It has just been said that about the beginning of the present century the Renaissance wave spent its force. It was a mighty wave, yet perhaps it had died away before then. Goethe, at any rate, combined in himself the whole philosophy of the Renaissance; Byron plucked from it the individualism it produced; Shelley etherealised it; Godwin added to it the ethics of government. For these, what have we now? The English poem is "In Memoriam;" the continental poet is Alfred de Musset; European philosophy is the cold system of Mill, the fierce despair of Schopenhauer, or the dregs of Hume's nonchalant scepticism-too nonchalant to take any name; and in economics the Malthusian theoryverily a " dismal science"-is either accepted as proved, or accepted as unrefuted, like Berkeley's theory of perception. It would have been strange if the result to economics had not been the same as that to literature and philosophy. A critical age is never a joyful age.

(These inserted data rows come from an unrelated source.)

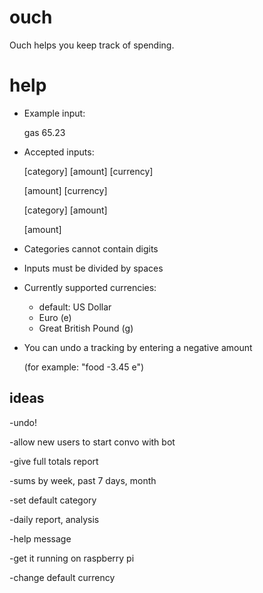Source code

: # ouch
Ouch helps you keep track of spending.

# help
* Example input:
    
    gas 65.23
* Accepted inputs:
    
    [category] [amount] [currency]
    
    [amount] [currency]
    
    [category] [amount]
    
    [amount] 
* Categories cannot contain digits 
* Inputs must be divided by spaces
* Currently supported currencies: 
    - default: US Dollar
    - Euro (e)
    - Great British Pound (g)
* You can undo a tracking by entering a negative amount

    (for example: "food -3.45 e")

## ideas
-undo!

-allow new users to start convo with bot

-give full totals report

-sums by week, past 7 days, month

-set default category

-daily report, analysis

-help message

-get it running on raspberry pi

-change default currency
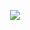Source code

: <p align='center'>
  <img src='https://github.com/user-attachments/assets/d9a33566-a005-45ba-9f4d-bec80bbecd93'/>
</p>

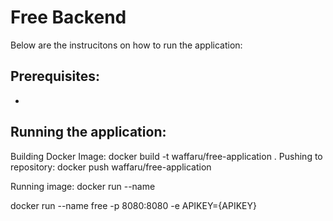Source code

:
# Free Backend

Below are the instrucitons on how to run the application:

## Prerequisites:

* 

## Running the application:

Building Docker Image: docker build -t waffaru/free-application .
Pushing to repository: docker push waffaru/free-application

Running image: docker run --name 



docker run --name free -p 8080:8080 -e APIKEY={APIKEY}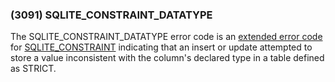 ### (3091\) SQLITE\_CONSTRAINT\_DATATYPE



 The SQLITE\_CONSTRAINT\_DATATYPE error code
 is an [extended error code](rescode.html#pve)
 for [SQLITE\_CONSTRAINT](rescode.html#constraint) indicating that an insert or update attempted
 to store a value inconsistent with the column's declared type
 in a table defined as STRICT.




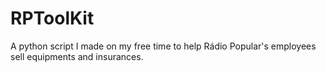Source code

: # RPToolKit
A python script I made on my free time to help Rádio Popular's employees sell equipments and insurances.
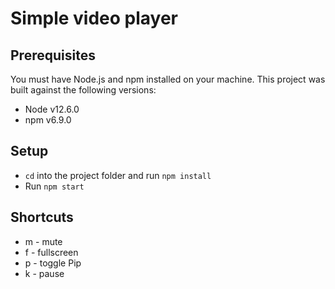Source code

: # Simple video player

## Prerequisites

You must have Node.js and npm installed on your machine. This project was built against the following versions:

- Node v12.6.0
- npm v6.9.0

## Setup

- `cd` into the project folder and run `npm install`
- Run `npm start`

## Shortcuts
- m - mute
- f - fullscreen
- p - toggle Pip
- k - pause
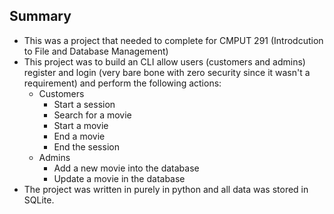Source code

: ## Summary

- This was a project that needed to complete for CMPUT 291 (Introdcution to File and Database Management)
- This project was to build an CLI allow users (customers and admins) register and login (very bare bone with zero security since it wasn't a requirement) and perform the following actions:
  - Customers 
    - Start a session
    - Search for a movie
    - Start a movie
    - End a movie
    - End the session
  - Admins
    - Add a new movie into the database
    - Update a movie in the database
- The project was written in purely in python and all data was stored in SQLite.
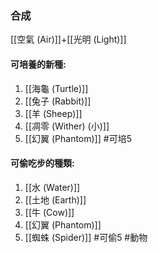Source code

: ### 合成
[[空氣 (Air)]]+[[光明 (Light)]]

#### 可培養的新種:
1. [[海龜 (Turtle)]]
2. [[兔子 (Rabbit)]]
3. [[羊 (Sheep)]]
4. [[凋零 (Wither) (小)]]
5. [[幻翼 (Phantom)]]
#可培5 

#### 可偷吃步的種類:
1. [[水 (Water)]]
2. [[土地 (Earth)]]
3. [[牛 (Cow)]]
4. [[幻翼 (Phantom)]]
5. [[蜘蛛 (Spider)]]
#可偷5 
#動物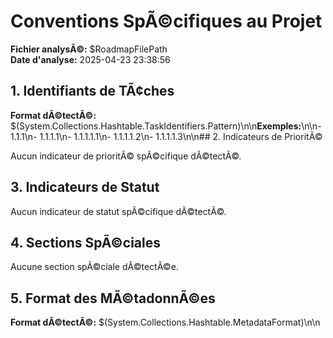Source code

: # Conventions SpÃ©cifiques au Projet

**Fichier analysÃ©:** $RoadmapFilePath  
**Date d'analyse:** 2025-04-23 23:38:56

## 1. Identifiants de TÃ¢ches

**Format dÃ©tectÃ©:** $(System.Collections.Hashtable.TaskIdentifiers.Pattern)\n\n**Exemples:**\n\n- 1.1.1\n- 1.1.1.1\n- 1.1.1.1.1\n- 1.1.1.1.2\n- 1.1.1.1.3\n\n## 2. Indicateurs de PrioritÃ©

Aucun indicateur de prioritÃ© spÃ©cifique dÃ©tectÃ©.

## 3. Indicateurs de Statut

Aucun indicateur de statut spÃ©cifique dÃ©tectÃ©.

## 4. Sections SpÃ©ciales

Aucune section spÃ©ciale dÃ©tectÃ©e.

## 5. Format des MÃ©tadonnÃ©es

**Format dÃ©tectÃ©:** $(System.Collections.Hashtable.MetadataFormat)\n\n
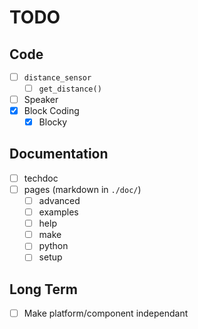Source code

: # TODO

## Code

- [ ] `distance_sensor`
  - [ ] `get_distance()`
- [ ] Speaker
- [x] Block Coding
  - [x] Blocky

## Documentation

- [ ] techdoc
- [ ] pages (markdown in `./doc/`)
  - [ ] advanced
  - [ ] examples
  - [ ] help
  - [ ] make
  - [ ] python
  - [ ] setup

## Long Term

- [ ] Make platform/component independant
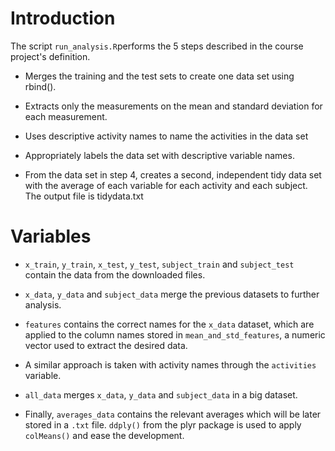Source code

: # Introduction

The script `run_analysis.R`performs the 5 steps described in the course project's definition.

* Merges the training and the test sets to create one data set using rbind().

* Extracts only the measurements on the mean and standard deviation for each measurement. 

* Uses descriptive activity names to name the activities in the data set

* Appropriately labels the data set with descriptive variable names. 

* From the data set in step 4, creates a second, independent tidy data set with the average of each variable for each activity and each subject. The output file is tidydata.txt


# Variables

* `x_train`, `y_train`, `x_test`, `y_test`, `subject_train` and `subject_test` contain the data from the downloaded files.

* `x_data`, `y_data` and `subject_data` merge the previous datasets to further analysis.

* `features` contains the correct names for the `x_data` dataset, which are applied to the column names stored in `mean_and_std_features`, a numeric vector used to extract the desired data.

* A similar approach is taken with activity names through the `activities` variable.

* `all_data` merges `x_data`, `y_data` and `subject_data` in a big dataset.

* Finally, `averages_data` contains the relevant averages which will be later stored in a `.txt` file. `ddply()` from the plyr package is used to apply `colMeans()` and ease the development.
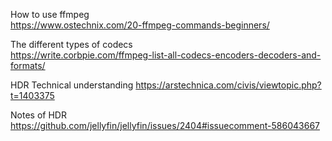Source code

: How to use ffmpeg<br>
https://www.ostechnix.com/20-ffmpeg-commands-beginners/

The different types of codecs<br>
https://write.corbpie.com/ffmpeg-list-all-codecs-encoders-decoders-and-formats/

HDR Technical understanding 
https://arstechnica.com/civis/viewtopic.php?t=1403375

Notes of HDR
https://github.com/jellyfin/jellyfin/issues/2404#issuecomment-586043667
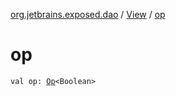 [org.jetbrains.exposed.dao](../index.md) / [View](index.md) / [op](.)

# op

`val op: `[`Op`](../../org.jetbrains.exposed.sql/-op/index.md)`<Boolean>`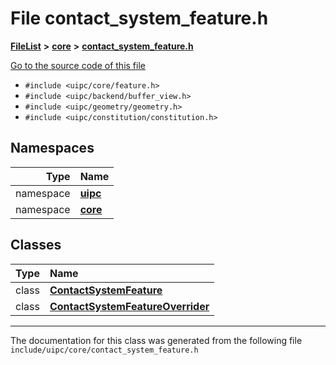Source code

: 

# File contact\_system\_feature.h



[**FileList**](files.md) **>** [**core**](dir_eca9d1283f7cad9ff89c5ab44937d4d9.md) **>** [**contact\_system\_feature.h**](contact__system__feature_8h.md)

[Go to the source code of this file](contact__system__feature_8h_source.md)



* `#include <uipc/core/feature.h>`
* `#include <uipc/backend/buffer_view.h>`
* `#include <uipc/geometry/geometry.h>`
* `#include <uipc/constitution/constitution.h>`













## Namespaces

| Type | Name |
| ---: | :--- |
| namespace | [**uipc**](namespaceuipc.md) <br> |
| namespace | [**core**](namespaceuipc_1_1core.md) <br> |


## Classes

| Type | Name |
| ---: | :--- |
| class | [**ContactSystemFeature**](classuipc_1_1core_1_1_contact_system_feature.md) <br> |
| class | [**ContactSystemFeatureOverrider**](classuipc_1_1core_1_1_contact_system_feature_overrider.md) <br> |



















































------------------------------
The documentation for this class was generated from the following file `include/uipc/core/contact_system_feature.h`

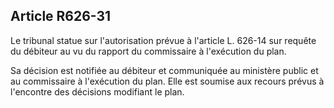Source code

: Article R626-31
----
Le tribunal statue sur l'autorisation prévue à l'article L. 626-14 sur requête
du débiteur au vu du rapport du commissaire à l'exécution du plan.

Sa décision est notifiée au débiteur et communiquée au ministère public et au
commissaire à l'exécution du plan. Elle est soumise aux recours prévus à
l'encontre des décisions modifiant le plan.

After the Revolution had compressed the lesson of human history into the deeds of a few months; after poets like Southey and Coleridge, and philosophers like Robert Owen and Fourier and St. Simon had seen their visions of earthly

paradise dispelled; after Godwin's "Political Justice" had thrilled the world with an enthusiasm comparable for intensity and brief duration only to electricity;-after this, men were prepared to listen to what such a man as Malthus had to say to them, with some patience, and even encouragement. The perfectibility, either of the poetical state of nature or of the highest civilisation, was declared to be an idea utterly chimerical. We were said to be hastening, not to social harmony, and wealth, and ease, but to over-population, and starvation, and misery. Blind, indeed, had we been, priding ourselves on productive powers, forgetting that only some produce, and that the possibility of production has bounds, while every being that draws the breath of life is of necessity a consumer. Certain commodities we have been rather proud of producing-children-we were to produce no longer ad libitum; we were rather to check the begetting of them. Since the days of Plato how much invention had been wasted in contriving the hatching of every egg that looked goodly! Undeterred by the failure of all such inventions, Plato's especially, Malthus proposed an artificial-or, at least, a hitherto neglected mode of regulating marriage and the whole relation of the sexes. He showed us, for a picture of society, the board spread by Nature for her favourites by a kind of predestination; but to this board some came hungry, and were turned away to die. The Mirza Bridge rocked with the load of human beings trampling across it. At the entrance sat Death, and snatched innocent babes from brothers and sisters, or gave them load of disease they sank under ere they had travelled far. The crowd could only proceed by launching the old and infirm from the other end into the yawning

river. These were the pictures men were led to form for themselves. Or they looked still further forward. The old-world traditions had framed many a legend of the last man left to die monarch of the universe. How different the truth! Mankind grows hungrier and poorer; cities swallow up the fields; the whole earth becomes one gigantic city, a cosmopole city of death. What imagination can picture or describe the writhing, swarming, groaning blaspheming mortals turned to beasts of prey, with only garbage to prey upon, gasping, gaping in the agonies of hunger and death, and falling, millions together, to blacken and rot- -a hecatomb to the sun! The words of Goncourt echo in the heart of him who is forced to believe this the deliverance of Fate: "Nature is for me an enemy; the country seems to me funereal. This green earth suggests a cemetery awaiting its dead. That grass feeds on man. Those trees grow upon and blossom from what has died. This sun which shines so brightly, imperturbable and peaceful, is but the great force which putrifies. Trees, sky, water, all appear to me merely as a lifegrant of land, where the gardener sets out a few new flowers every spring around a small basin of gold fish.'

But surely there is something in each of us that condemns this morbid plaint, and human feeling is difficult to subdue by the rules of Logic.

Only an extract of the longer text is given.